You never find the book; the book finds you. That’s my philosophy anyways. One day I was driving to work when I heard an NPR story about a gal named Babe Didrikson Zaharias who had made ESPN’s top 10 athletes list OF ALL TIME. She was the only woman in the top 10. I was immediately intrigued and went to work and Googled her. That’s when Don Van Natta Jr.’s Wonder Girl: The Magnificent Sporting Life of Babe Didrikson Zaharias popped up, and I immediately put it on my library list to check out.
Turns out it was a fascinating read. Van Natta did such a great job in telling this story. I learned so much about that amazing woman. It’s sad that I didn’t know who she was previously. You’d think the one woman who managed to excel in basketball, golf, baseball, swimming, golf, discuss, shot put, javelin, high jump, long jump, hurdles, sprints and bowling would be on the tip of every Fit Bottomed Girls’ tongue, but alas she wasn’t given the props she deserved, in my opinion.
I love how honest the book is and yet it’s that very truth that disheartened me.
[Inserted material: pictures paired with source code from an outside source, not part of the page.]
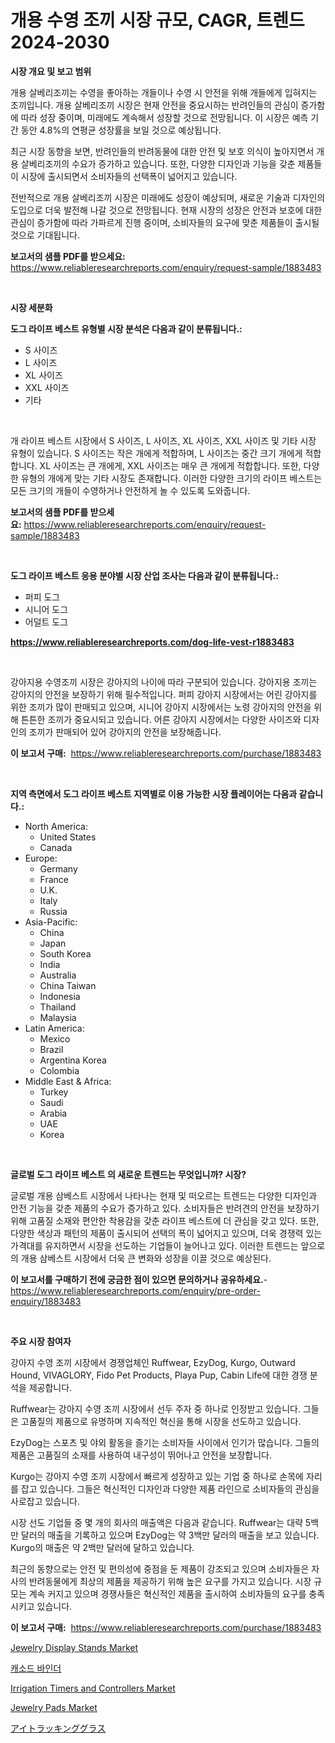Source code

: <p><h1>개용 수영 조끼 시장 규모, CAGR, 트렌드 2024-2030</h1></p><p><strong>시장 개요 및 보고 범위</strong></p>
<p><p>개용 살베리조끼는 수영을 좋아하는 개들이나 수영 시 안전을 위해 개들에게 입혀지는 조끼입니다. 개용 살베리조끼 시장은 현재 안전을 중요시하는 반려인들의 관심이 증가함에 따라 성장 중이며, 미래에도 계속해서 성장할 것으로 전망됩니다. 이 시장은 예측 기간 동안 4.8%의 연평균 성장률을 보일 것으로 예상됩니다.</p><p>최근 시장 동향을 보면, 반려인들의 반려동물에 대한 안전 및 보호 의식이 높아지면서 개용 살베리조끼의 수요가 증가하고 있습니다. 또한, 다양한 디자인과 기능을 갖춘 제품들이 시장에 출시되면서 소비자들의 선택폭이 넓어지고 있습니다.</p><p>전반적으로 개용 살베리조끼 시장은 미래에도 성장이 예상되며, 새로운 기술과 디자인의 도입으로 더욱 발전해 나갈 것으로 전망됩니다. 현재 시장의 성장은 안전과 보호에 대한 관심이 증가함에 따라 가파르게 진행 중이며, 소비자들의 요구에 맞춘 제품들이 출시될 것으로 기대됩니다.</p></p>
<p><strong>보고서의 샘플 PDF를 받으세요:</strong> <a href="https://www.reliableresearchreports.com/enquiry/request-sample/1883483">https://www.reliableresearchreports.com/enquiry/request-sample/1883483</a></p>
<p>&nbsp;</p>
<p><strong>시장 세분화</strong></p>
<p><strong>도그 라이프 베스트 유형별 시장 분석은 다음과 같이 분류됩니다.:</strong></p>
<p><ul><li>S 사이즈</li><li>L 사이즈</li><li>XL 사이즈</li><li>XXL 사이즈</li><li>기타</li></ul></p>
<p>&nbsp;</p>
<p><p>개 라이프 베스트 시장에서 S 사이즈, L 사이즈, XL 사이즈, XXL 사이즈 및 기타 시장 유형이 있습니다. S 사이즈는 작은 개에게 적합하며, L 사이즈는 중간 크기 개에게 적합합니다. XL 사이즈는 큰 개에게, XXL 사이즈는 매우 큰 개에게 적합합니다. 또한, 다양한 유형의 개에게 맞는 기타 시장도 존재합니다. 이러한 다양한 크기의 라이프 베스트는 모든 크기의 개들이 수영하거나 안전하게 놀 수 있도록 도와줍니다.</p></p>
<p><strong>보고서의 샘플 PDF를 받으세요:</strong>&nbsp;<a href="https://www.reliableresearchreports.com/enquiry/request-sample/1883483">https://www.reliableresearchreports.com/enquiry/request-sample/1883483</a></p>
<p>&nbsp;</p>
<p><strong> 도그 라이프 베스트 응용 분야별 시장 산업 조사는 다음과 같이 분류됩니다.:</strong></p>
<p><ul><li>퍼피 도그</li><li>시니어 도그</li><li>어덜트 도그</li></ul></p>
<p><strong><a href="https://www.reliableresearchreports.com/dog-life-vest-r1883483">https://www.reliableresearchreports.com/dog-life-vest-r1883483</a></strong></p>
<p>&nbsp;</p>
<p><p>강아지용 수영조끼 시장은 강아지의 나이에 따라 구분되어 있습니다. 강아지용 조끼는 강아지의 안전을 보장하기 위해 필수적입니다. 퍼피 강아지 시장에서는 어린 강아지를 위한 조끼가 많이 판매되고 있으며, 시니어 강아지 시장에서는 노령 강아지의 안전을 위해 튼튼한 조끼가 중요시되고 있습니다. 어른 강아지 시장에서는 다양한 사이즈와 디자인의 조끼가 판매되어 있어 강아지의 안전을 보장해줍니다.</p></p>
<p><strong>이 보고서 구매:</strong>&nbsp; <a href="https://www.reliableresearchreports.com/purchase/1883483">https://www.reliableresearchreports.com/purchase/1883483</a></p>
<p>&nbsp;</p>
<p><strong>지역 측면에서 도그 라이프 베스트 지역별로 이용 가능한 시장 플레이어는 다음과 같습니다.:</strong></p>
<p><ul>
    <li>
        North America:
        <ul>
            <li>United States</li>
            <li>Canada</li>
        </ul>
    </li>
    <li>
        Europe:
        <ul>
            <li>Germany</li>
            <li>France</li>
            <li>U.K.</li>
            <li>Italy</li>
            <li>Russia</li>
        </ul>
    </li>
    <li>
        Asia-Pacific:
        <ul>
            <li>China</li>
            <li>Japan</li>
            <li>South Korea</li>
            <li>India</li>
            <li>Australia</li>
            <li>China Taiwan</li>
            <li>Indonesia</li>
            <li>Thailand</li>
            <li>Malaysia</li>
        </ul>
    </li>
    <li>
        Latin America:
        <ul>
            <li>Mexico</li>
            <li>Brazil</li>
            <li>Argentina Korea</li>
            <li>Colombia</li>
        </ul>
    </li>
    <li>
        Middle East & Africa:
        <ul>
            <li>Turkey</li>
            <li>Saudi</li>
            <li>Arabia</li>
            <li>UAE</li>
            <li>Korea</li>
        </ul>
    </li>
    </ul></p>
<p>&nbsp;</p>
<p><strong>글로벌 도그 라이프 베스트 의 새로운 트렌드는 무엇입니까? 시장?</strong></p>
<p><p>글로벌 개용 삼베스트 시장에서 나타나는 현재 및 떠오르는 트렌드는 다양한 디자인과 안전 기능을 갖춘 제품의 수요가 증가하고 있다. 소비자들은 반려견의 안전을 보장하기 위해 고품질 소재와 편안한 착용감을 갖춘 라이프 베스트에 더 관심을 갖고 있다. 또한, 다양한 색상과 패턴의 제품이 출시되어 선택의 폭이 넓어지고 있으며, 더욱 경쟁력 있는 가격대를 유지하면서 시장을 선도하는 기업들이 늘어나고 있다. 이러한 트렌드는 앞으로의 개용 삼베스트 시장에서 더욱 큰 변화와 성장을 이끌 것으로 예상된다. </p></p>
<p><strong>이 보고서를 구매하기 전에 궁금한 점이 있으면 문의하거나 공유하세요.</strong>- <a href="https://www.reliableresearchreports.com/enquiry/pre-order-enquiry/1883483">https://www.reliableresearchreports.com/enquiry/pre-order-enquiry/1883483</a></p>
<p>&nbsp;</p>
<p><strong>주요 시장 참여자</strong></p>
<p><p>강아지 수영 조끼 시장에서 경쟁업체인 Ruffwear, EzyDog, Kurgo, Outward Hound, VIVAGLORY, Fido Pet Products, Playa Pup, Cabin Life에 대한 경쟁 분석을 제공합니다. </p><p>Ruffwear는 강아지 수영 조끼 시장에서 선두 주자 중 하나로 인정받고 있습니다. 그들은 고품질의 제품으로 유명하며 지속적인 혁신을 통해 시장을 선도하고 있습니다. </p><p>EzyDog는 스포츠 및 야외 활동을 즐기는 소비자들 사이에서 인기가 많습니다. 그들의 제품은 고품질의 소재를 사용하여 내구성이 뛰어나고 안전을 보장합니다. </p><p>Kurgo는 강아지 수영 조끼 시장에서 빠르게 성장하고 있는 기업 중 하나로 손목에 자리를 잡고 있습니다. 그들은 혁신적인 디자인과 다양한 제품 라인으로 소비자들의 관심을 사로잡고 있습니다. </p><p>시장 선도 기업들 중 몇 개의 회사의 매출액은 다음과 같습니다. Ruffwear는 대략 5백만 달러의 매출을 기록하고 있으며 EzyDog는 약 3백만 달러의 매출을 보고 있습니다. Kurgo의 매출은 약 2백만 달러에 달하고 있습니다. </p><p>최근의 동향으로는 안전 및 편의성에 중점을 둔 제품이 강조되고 있으며 소비자들은 자사의 반려동물에게 최상의 제품을 제공하기 위해 높은 요구를 가지고 있습니다. 시장 규모는 계속 커지고 있으며 경쟁사들은 혁신적인 제품을 출시하여 소비자들의 요구를 충족시키고 있습니다.</p></p>
<p><strong>이 보고서 구매:</strong>&nbsp;&nbsp;<a href="https://www.reliableresearchreports.com/purchase/1883483">https://www.reliableresearchreports.com/purchase/1883483</a></p>
<p><p><a href="https://issuu.com/reportprime-2/docs/jewelry-display-stands-market-size-2030.pptx">Jewelry Display Stands Market</a></p><p><a href="https://github.com/chupp85/Market-Research-Report-List-1/blob/main/238000371916.md">캐소드 바인더</a></p><p><a href="https://github.com/kosella/Market-Research-Report-List-3/blob/main/irrigation-timers-and-controllers-market.md">Irrigation Timers and Controllers Market</a></p><p><a href="https://issuu.com/reportprime-2/docs/jewelry-pads-market-size-2030.pptx">Jewelry Pads Market</a></p><p><a href="https://medium.com/@kelscdowell78456/%E3%82%A2%E3%82%A4-%E3%83%88%E3%83%A9%E3%83%83%E3%82%AD%E3%83%B3%E3%82%B0-%E3%83%A1%E3%82%AC%E3%83%8D%E3%81%AE%E5%B8%82%E5%A0%B4%E5%88%86%E6%9E%90-%E3%81%9D%E3%81%AEcagr-%E5%B8%82%E5%A0%B4%E3%82%BB%E3%82%B0%E3%83%A1%E3%83%B3%E3%83%86%E3%83%BC%E3%82%B7%E3%83%A7%E3%83%B3-%E3%81%8A%E3%82%88%E3%81%B3%E3%82%B0%E3%83%AD%E3%83%BC%E3%83%90%E3%83%AB%E7%94%A3%E6%A5%AD%E6%A6%82%E8%A6%81-4440ecd26009">アイトラッキンググラス</a></p></p>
After reading about all of the crap Babe had to deal with (she was bullied and picked on for much of her life for being too good…her gifts were seen as too manly and therefore she was a threat to the men of that generation whom she could pulverize in any sport), I have a new-found respect for the women athletes of today.
The battle is still fresh. Seems like only yesterday that Nike ran a campaign that had little girls saying, “If you just let me play.” The book sheds light on all the teasing Babe incurred for being “too manly in stature” (reminded me of the recent press Cameron Diaz has gotten for being too muscular…). She was constantly fighting to play. Constantly fighting to to gain the respect of those who didn’t like that she came from a poor family, didn’t like her for being a girl, didn’t like it that she was the best and knew it.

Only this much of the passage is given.